** Records for processing follows **

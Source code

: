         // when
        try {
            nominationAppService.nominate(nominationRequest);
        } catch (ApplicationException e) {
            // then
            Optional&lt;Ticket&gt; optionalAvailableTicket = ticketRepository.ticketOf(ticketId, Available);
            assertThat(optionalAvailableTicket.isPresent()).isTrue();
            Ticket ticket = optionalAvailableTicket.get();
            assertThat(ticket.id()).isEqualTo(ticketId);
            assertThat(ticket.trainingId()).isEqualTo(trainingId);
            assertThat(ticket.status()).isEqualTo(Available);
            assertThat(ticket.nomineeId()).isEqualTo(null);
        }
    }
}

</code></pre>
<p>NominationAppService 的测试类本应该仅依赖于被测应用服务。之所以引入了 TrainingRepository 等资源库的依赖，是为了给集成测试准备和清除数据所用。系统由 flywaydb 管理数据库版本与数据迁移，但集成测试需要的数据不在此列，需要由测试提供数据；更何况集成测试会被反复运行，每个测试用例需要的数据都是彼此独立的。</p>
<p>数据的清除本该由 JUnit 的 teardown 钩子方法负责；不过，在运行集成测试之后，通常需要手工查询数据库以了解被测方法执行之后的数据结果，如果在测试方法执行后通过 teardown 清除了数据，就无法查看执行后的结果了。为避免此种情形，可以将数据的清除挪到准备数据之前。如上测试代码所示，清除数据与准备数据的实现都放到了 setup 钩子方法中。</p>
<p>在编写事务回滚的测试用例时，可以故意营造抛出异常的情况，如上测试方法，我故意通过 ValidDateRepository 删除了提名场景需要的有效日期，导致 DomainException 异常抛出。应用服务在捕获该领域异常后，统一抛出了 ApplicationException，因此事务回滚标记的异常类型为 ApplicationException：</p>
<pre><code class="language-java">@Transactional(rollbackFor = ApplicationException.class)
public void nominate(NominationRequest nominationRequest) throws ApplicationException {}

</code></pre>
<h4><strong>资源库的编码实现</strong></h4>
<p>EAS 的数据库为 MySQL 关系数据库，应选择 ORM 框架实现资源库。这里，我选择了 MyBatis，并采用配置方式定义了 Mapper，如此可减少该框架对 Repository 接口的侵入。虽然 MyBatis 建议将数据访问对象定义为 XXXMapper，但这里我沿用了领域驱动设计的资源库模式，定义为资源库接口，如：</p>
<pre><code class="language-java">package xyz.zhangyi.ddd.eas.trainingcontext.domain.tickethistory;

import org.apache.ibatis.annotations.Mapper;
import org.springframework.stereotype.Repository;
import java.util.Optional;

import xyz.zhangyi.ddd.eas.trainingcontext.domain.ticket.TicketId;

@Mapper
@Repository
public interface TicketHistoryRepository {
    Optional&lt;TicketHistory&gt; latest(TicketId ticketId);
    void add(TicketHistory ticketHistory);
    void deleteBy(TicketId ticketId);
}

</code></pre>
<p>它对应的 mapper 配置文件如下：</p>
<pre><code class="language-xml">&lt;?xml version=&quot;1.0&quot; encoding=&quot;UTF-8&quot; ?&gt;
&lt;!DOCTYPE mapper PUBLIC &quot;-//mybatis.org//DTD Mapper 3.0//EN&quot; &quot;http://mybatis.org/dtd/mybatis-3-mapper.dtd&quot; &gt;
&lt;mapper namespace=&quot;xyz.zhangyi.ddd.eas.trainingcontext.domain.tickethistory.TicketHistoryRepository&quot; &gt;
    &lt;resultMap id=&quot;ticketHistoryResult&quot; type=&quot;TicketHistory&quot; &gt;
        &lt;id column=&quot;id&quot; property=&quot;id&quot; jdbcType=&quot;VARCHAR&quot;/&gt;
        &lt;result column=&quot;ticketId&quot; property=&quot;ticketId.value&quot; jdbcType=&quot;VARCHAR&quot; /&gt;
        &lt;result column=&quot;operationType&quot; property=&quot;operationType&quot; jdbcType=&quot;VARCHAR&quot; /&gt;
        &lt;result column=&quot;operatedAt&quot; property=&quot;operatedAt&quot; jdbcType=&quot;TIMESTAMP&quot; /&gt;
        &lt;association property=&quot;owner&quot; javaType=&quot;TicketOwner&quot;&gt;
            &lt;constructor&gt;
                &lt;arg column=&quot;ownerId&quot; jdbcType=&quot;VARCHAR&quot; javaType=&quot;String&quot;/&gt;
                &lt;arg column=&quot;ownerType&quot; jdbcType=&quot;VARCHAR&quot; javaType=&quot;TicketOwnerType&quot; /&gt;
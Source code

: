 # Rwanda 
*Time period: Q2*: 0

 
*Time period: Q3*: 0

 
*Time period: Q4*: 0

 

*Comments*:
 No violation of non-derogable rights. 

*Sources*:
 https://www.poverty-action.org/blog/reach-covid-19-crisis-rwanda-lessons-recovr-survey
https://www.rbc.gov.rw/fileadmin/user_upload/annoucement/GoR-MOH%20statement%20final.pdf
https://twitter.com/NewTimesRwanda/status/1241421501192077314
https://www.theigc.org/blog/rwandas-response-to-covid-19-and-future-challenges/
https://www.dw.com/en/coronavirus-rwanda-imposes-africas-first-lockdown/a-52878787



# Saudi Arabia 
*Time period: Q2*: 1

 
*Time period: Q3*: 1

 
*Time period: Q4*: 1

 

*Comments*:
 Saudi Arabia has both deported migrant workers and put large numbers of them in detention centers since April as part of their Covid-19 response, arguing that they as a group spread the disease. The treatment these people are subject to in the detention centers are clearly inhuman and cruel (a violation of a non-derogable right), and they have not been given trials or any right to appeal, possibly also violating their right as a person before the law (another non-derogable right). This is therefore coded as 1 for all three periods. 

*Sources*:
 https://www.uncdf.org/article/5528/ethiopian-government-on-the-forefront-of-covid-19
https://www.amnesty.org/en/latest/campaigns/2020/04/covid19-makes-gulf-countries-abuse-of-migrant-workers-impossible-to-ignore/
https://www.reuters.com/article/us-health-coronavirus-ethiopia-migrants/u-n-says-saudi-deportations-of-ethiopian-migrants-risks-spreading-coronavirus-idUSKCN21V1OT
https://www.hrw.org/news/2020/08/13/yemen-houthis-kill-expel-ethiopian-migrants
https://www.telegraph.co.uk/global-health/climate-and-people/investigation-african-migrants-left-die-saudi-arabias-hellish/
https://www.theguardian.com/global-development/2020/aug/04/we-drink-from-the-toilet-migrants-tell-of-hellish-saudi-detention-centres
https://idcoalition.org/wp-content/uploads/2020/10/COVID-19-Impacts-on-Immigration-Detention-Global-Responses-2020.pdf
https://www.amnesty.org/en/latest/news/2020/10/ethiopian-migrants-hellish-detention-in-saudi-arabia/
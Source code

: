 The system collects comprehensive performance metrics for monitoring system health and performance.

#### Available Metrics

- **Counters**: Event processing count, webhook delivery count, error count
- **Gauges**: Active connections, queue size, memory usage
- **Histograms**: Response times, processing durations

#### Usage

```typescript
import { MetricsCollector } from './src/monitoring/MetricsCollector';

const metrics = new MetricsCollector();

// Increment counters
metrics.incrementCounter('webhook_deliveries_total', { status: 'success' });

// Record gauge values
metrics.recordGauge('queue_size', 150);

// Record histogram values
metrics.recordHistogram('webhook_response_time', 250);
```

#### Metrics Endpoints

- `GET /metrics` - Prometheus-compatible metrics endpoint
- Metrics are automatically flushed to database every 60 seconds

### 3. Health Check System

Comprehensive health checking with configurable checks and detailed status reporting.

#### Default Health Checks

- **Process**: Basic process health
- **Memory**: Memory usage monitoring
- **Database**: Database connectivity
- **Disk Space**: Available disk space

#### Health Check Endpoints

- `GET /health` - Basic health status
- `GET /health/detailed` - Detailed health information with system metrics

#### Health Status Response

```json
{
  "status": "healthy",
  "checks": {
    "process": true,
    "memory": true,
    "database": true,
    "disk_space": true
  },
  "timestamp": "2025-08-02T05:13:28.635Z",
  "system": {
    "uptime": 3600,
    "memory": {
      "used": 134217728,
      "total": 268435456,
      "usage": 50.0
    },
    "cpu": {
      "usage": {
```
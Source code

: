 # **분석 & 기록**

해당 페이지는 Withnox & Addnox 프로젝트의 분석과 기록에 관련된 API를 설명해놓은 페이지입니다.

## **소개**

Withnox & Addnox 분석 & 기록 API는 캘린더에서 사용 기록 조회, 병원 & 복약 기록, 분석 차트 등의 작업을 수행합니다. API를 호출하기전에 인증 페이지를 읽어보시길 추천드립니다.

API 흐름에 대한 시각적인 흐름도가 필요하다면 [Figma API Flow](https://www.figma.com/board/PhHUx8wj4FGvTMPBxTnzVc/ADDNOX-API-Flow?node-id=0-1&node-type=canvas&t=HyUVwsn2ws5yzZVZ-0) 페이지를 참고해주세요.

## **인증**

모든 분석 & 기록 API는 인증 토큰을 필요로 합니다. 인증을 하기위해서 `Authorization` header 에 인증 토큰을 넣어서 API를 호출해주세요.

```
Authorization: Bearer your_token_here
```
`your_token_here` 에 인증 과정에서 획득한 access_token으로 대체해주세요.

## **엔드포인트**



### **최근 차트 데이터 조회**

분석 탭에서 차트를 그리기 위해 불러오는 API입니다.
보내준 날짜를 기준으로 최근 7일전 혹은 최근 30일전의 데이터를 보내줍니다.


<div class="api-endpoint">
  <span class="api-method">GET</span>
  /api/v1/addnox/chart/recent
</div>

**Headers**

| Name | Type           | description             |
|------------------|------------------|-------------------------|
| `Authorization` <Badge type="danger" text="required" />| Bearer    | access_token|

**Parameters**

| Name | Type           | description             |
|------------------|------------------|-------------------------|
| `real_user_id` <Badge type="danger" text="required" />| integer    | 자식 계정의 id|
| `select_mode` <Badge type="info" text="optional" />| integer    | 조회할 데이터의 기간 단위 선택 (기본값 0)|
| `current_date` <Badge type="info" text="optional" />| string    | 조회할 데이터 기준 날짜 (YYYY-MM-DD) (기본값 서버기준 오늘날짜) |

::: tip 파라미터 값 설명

** End of Records for processing **

▸ Assignment
Your answer must be the lines above, unchanged, from the first one through the line that holds "<h4><strong>资源库的编码实现</strong></h4>", inclusive, and no others.

▸ Solution for this task
Source code

:         // when
        try {
            nominationAppService.nominate(nominationRequest);
        } catch (ApplicationException e) {
            // then
            Optional&lt;Ticket&gt; optionalAvailableTicket = ticketRepository.ticketOf(ticketId, Available);
            assertThat(optionalAvailableTicket.isPresent()).isTrue();
            Ticket ticket = optionalAvailableTicket.get();
            assertThat(ticket.id()).isEqualTo(ticketId);
            assertThat(ticket.trainingId()).isEqualTo(trainingId);
            assertThat(ticket.status()).isEqualTo(Available);
            assertThat(ticket.nomineeId()).isEqualTo(null);
        }
    }
}

</code></pre>
<p>NominationAppService 的测试类本应该仅依赖于被测应用服务。之所以引入了 TrainingRepository 等资源库的依赖，是为了给集成测试准备和清除数据所用。系统由 flywaydb 管理数据库版本与数据迁移，但集成测试需要的数据不在此列，需要由测试提供数据；更何况集成测试会被反复运行，每个测试用例需要的数据都是彼此独立的。</p>
<p>数据的清除本该由 JUnit 的 teardown 钩子方法负责；不过，在运行集成测试之后，通常需要手工查询数据库以了解被测方法执行之后的数据结果，如果在测试方法执行后通过 teardown 清除了数据，就无法查看执行后的结果了。为避免此种情形，可以将数据的清除挪到准备数据之前。如上测试代码所示，清除数据与准备数据的实现都放到了 setup 钩子方法中。</p>
<p>在编写事务回滚的测试用例时，可以故意营造抛出异常的情况，如上测试方法，我故意通过 ValidDateRepository 删除了提名场景需要的有效日期，导致 DomainException 异常抛出。应用服务在捕获该领域异常后，统一抛出了 ApplicationException，因此事务回滚标记的异常类型为 ApplicationException：</p>
<pre><code class="language-java">@Transactional(rollbackFor = ApplicationException.class)
public void nominate(NominationRequest nominationRequest) throws ApplicationException {}

</code></pre>
<h4><strong>资源库的编码实现</strong></h4>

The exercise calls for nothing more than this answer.